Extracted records
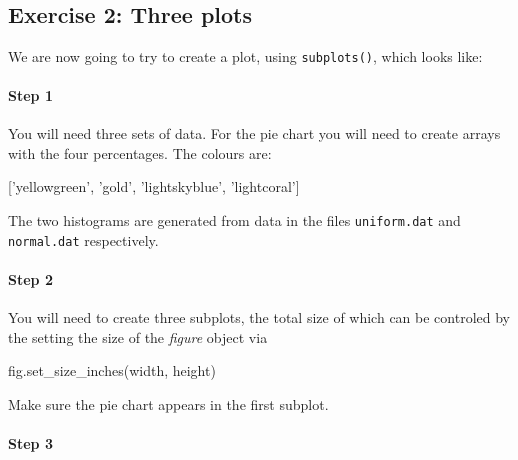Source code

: \documentclass[11pt]{article}
\newenvironment{Shaded}{}{}
\newcommand{\StringTok}[1]{\textcolor[rgb]{0.25,0.44,0.63}{{#1}}}
\newcommand{\NormalTok}[1]{{#1}}
\begin{document}
    \begin{center}
    \end{center}
    { \hspace*{\fill} \\}
    
    \subsection{Exercise 2: Three plots}\label{exercise-2-three-plots}

We are now going to try to create a plot, using \texttt{subplots()},
which looks like:

\paragraph{Step 1}\label{step-1}

You will need three sets of data. For the pie chart you will need to
create arrays with the four percentages. The colours are:

\begin{Shaded}
\begin{Highlighting}[]
\NormalTok{[}\StringTok{'yellowgreen'}\NormalTok{, }\StringTok{'gold'}\NormalTok{, }\StringTok{'lightskyblue'}\NormalTok{, }\StringTok{'lightcoral'}\NormalTok{]}
\end{Highlighting}
\end{Shaded}

The two histograms are generated from data in the files
\texttt{uniform.dat} and \texttt{normal.dat} respectively.

\paragraph{Step 2}\label{step-2}

You will need to create three subplots, the total size of which can be
controled by the setting the size of the \emph{figure} object via

\begin{Shaded}
\begin{Highlighting}[]
\NormalTok{fig.set_size_inches(width, height)}
\end{Highlighting}
\end{Shaded}

Make sure the pie chart appears in the first subplot.

\paragraph{Step 3}\label{step-3}
\end{document}

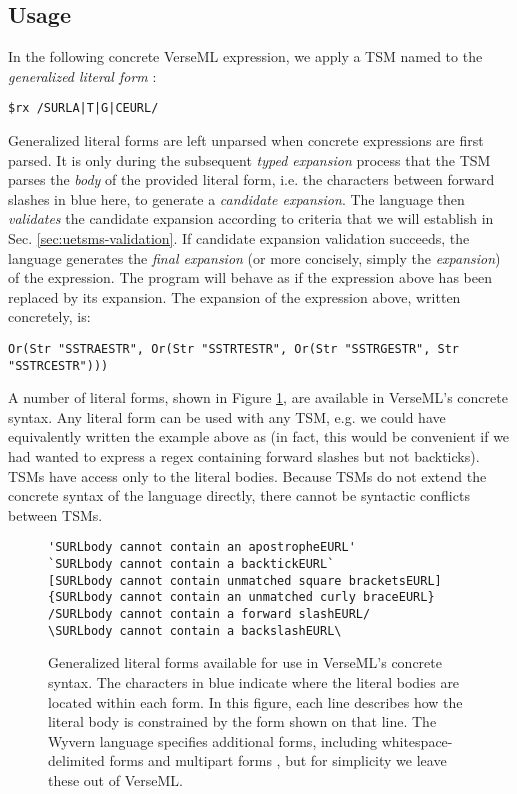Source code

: \subsection{Usage}\label{sec:uetsms-usage}
In the following concrete VerseML expression, we apply a TSM named  to the \emph{generalized literal form} :
\begin{lstlisting}[numbers=none,mathescape=|]
$rx /SURLA|T|G|CEURL/
\end{lstlisting}
Generalized literal forms are left unparsed when concrete expressions are first parsed. It is only during the subsequent \emph{typed expansion} process that the TSM parses the \emph{body} of the provided literal form, i.e. the characters between forward slashes in blue here, to generate a \emph{candidate expansion}. The language then \emph{validates} the candidate expansion according to criteria that we will establish in Sec. \ref{sec:uetsms-validation}. If candidate expansion validation succeeds, the language generates the \emph{final expansion} (or more concisely, simply the \emph{expansion}) of the expression. The program will behave as if the expression above has been replaced by its expansion. The expansion of the expression above, written concretely, is:
\begin{lstlisting}[numbers=none]
Or(Str "SSTRAESTR", Or(Str "SSTRTESTR", Or(Str "SSTRGESTR", Str "SSTRCESTR")))
\end{lstlisting}

A number of literal forms, shown in Figure \ref{fig:literal-forms},  are available in VerseML's concrete syntax. Any literal form can be used with any TSM, e.g. we could have equivalently written the example above as  (in fact, this would be convenient if we had wanted to express a regex containing forward slashes but not backticks). TSMs have access only to the literal bodies. Because TSMs do not extend the concrete syntax of the language directly, there cannot be syntactic conflicts between TSMs.


\begin{figure}
\begin{lstlisting}
'SURLbody cannot contain an apostropheEURL'
`SURLbody cannot contain a backtickEURL`
[SURLbody cannot contain unmatched square bracketsEURL]
{SURLbody cannot contain an unmatched curly braceEURL}
/SURLbody cannot contain a forward slashEURL/
\SURLbody cannot contain a backslashEURL\
\end{lstlisting}
\caption[Available Generalized Literal Forms]{Generalized literal forms available for use in VerseML's concrete syntax. The characters in blue indicate where the literal bodies are located within each form. In this figure, each line describes how the literal body is constrained by the form shown on that line. The Wyvern language specifies additional forms, including whitespace-delimited forms \cite{TSLs} and multipart forms \cite{sac15}, but for simplicity we leave these out of VerseML.}
\label{fig:literal-forms}
\end{figure}
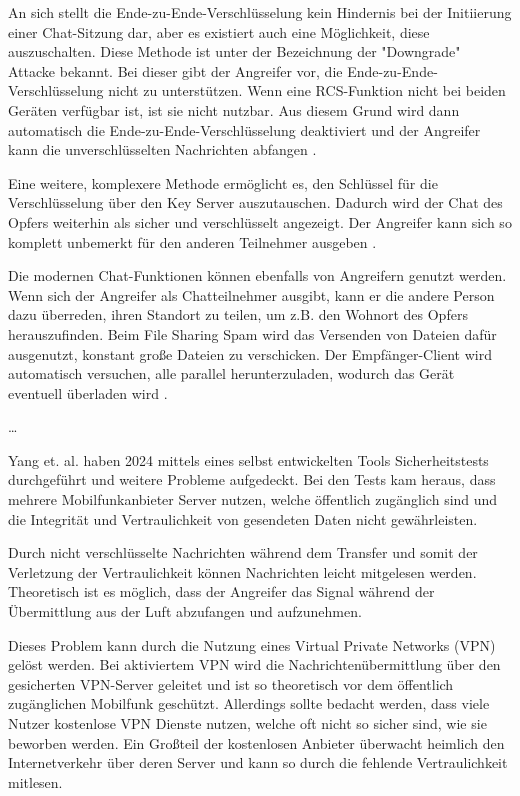 \documentclass[conference]{IEEEtran}
\begin{document}
An sich stellt die Ende-zu-Ende-Verschlüsselung kein Hindernis bei der Initiierung einer Chat-Sitzung dar, aber es existiert auch eine Möglichkeit, diese auszuschalten.
Diese Methode ist unter der Bezeichnung der "Downgrade" Attacke bekannt.
Bei dieser gibt der Angreifer vor, die Ende-zu-Ende-Verschlüsselung nicht zu unterstützen.
Wenn eine RCS-Funktion nicht bei beiden Geräten verfügbar ist, ist sie nicht nutzbar.
Aus diesem Grund wird dann automatisch die Ende-zu-Ende-Verschlüsselung deaktiviert und der Angreifer kann die unverschlüsselten Nachrichten abfangen \cite{5gmsg}.

Eine weitere, komplexere Methode ermöglicht es, den Schlüssel für die Verschlüsselung über den Key Server auszutauschen.
Dadurch wird der Chat des Opfers weiterhin als sicher und verschlüsselt angezeigt.
Der Angreifer kann sich so komplett unbemerkt für den anderen Teilnehmer ausgeben \cite{5gmsg}.

Die modernen Chat-Funktionen können ebenfalls von Angreifern genutzt werden.
Wenn sich der Angreifer als Chatteilnehmer ausgibt, kann er die andere Person dazu überreden, ihren Standort zu teilen, um z.B. den Wohnort des Opfers herauszufinden.
Beim File Sharing Spam wird das Versenden von Dateien dafür ausgenutzt, konstant große Dateien zu verschicken.
Der Empfänger-Client wird automatisch versuchen, alle parallel herunterzuladen, wodurch das Gerät eventuell überladen wird \cite{5gmsg}.

\dots

Yang et. al. \cite{uncoversec} haben 2024 mittels eines selbst entwickelten Tools Sicherheitstests durchgeführt und weitere Probleme aufgedeckt.
Bei den Tests kam heraus, dass mehrere Mobilfunkanbieter Server nutzen, welche öffentlich zugänglich sind und die Integrität und Vertraulichkeit von gesendeten Daten nicht gewährleisten.

Durch nicht verschlüsselte Nachrichten während dem Transfer und somit der Verletzung der Vertraulichkeit können Nachrichten leicht mitgelesen werden.
Theoretisch ist es möglich, dass der Angreifer das Signal während der Übermittlung aus der Luft abzufangen und aufzunehmen.

Dieses Problem kann durch die Nutzung eines Virtual Private Networks (VPN) gelöst werden.
Bei aktiviertem VPN wird die Nachrichtenübermittlung über den gesicherten VPN-Server geleitet und ist so theoretisch vor dem öffentlich zugänglichen Mobilfunk geschützt.
Allerdings sollte bedacht werden, dass viele Nutzer kostenlose VPN Dienste nutzen, welche oft nicht so sicher sind, wie sie beworben werden.
Ein Großteil der kostenlosen Anbieter überwacht heimlich den Internetverkehr über deren Server und kann so durch die fehlende Vertraulichkeit mitlesen.
\end{document}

Activity:
Could you print exactly the lines from the one containing "Theoretisch ist es" through the last line of the records above?

Completed exercise:
Theoretisch ist es möglich, dass der Angreifer das Signal während der Übermittlung aus der Luft abzufangen und aufzunehmen.

Dieses Problem kann durch die Nutzung eines Virtual Private Networks (VPN) gelöst werden.
Bei aktiviertem VPN wird die Nachrichtenübermittlung über den gesicherten VPN-Server geleitet und ist so theoretisch vor dem öffentlich zugänglichen Mobilfunk geschützt.
Allerdings sollte bedacht werden, dass viele Nutzer kostenlose VPN Dienste nutzen, welche oft nicht so sicher sind, wie sie beworben werden.
Ein Großteil der kostenlosen Anbieter überwacht heimlich den Internetverkehr über deren Server und kann so durch die fehlende Vertraulichkeit mitlesen.
\end{document}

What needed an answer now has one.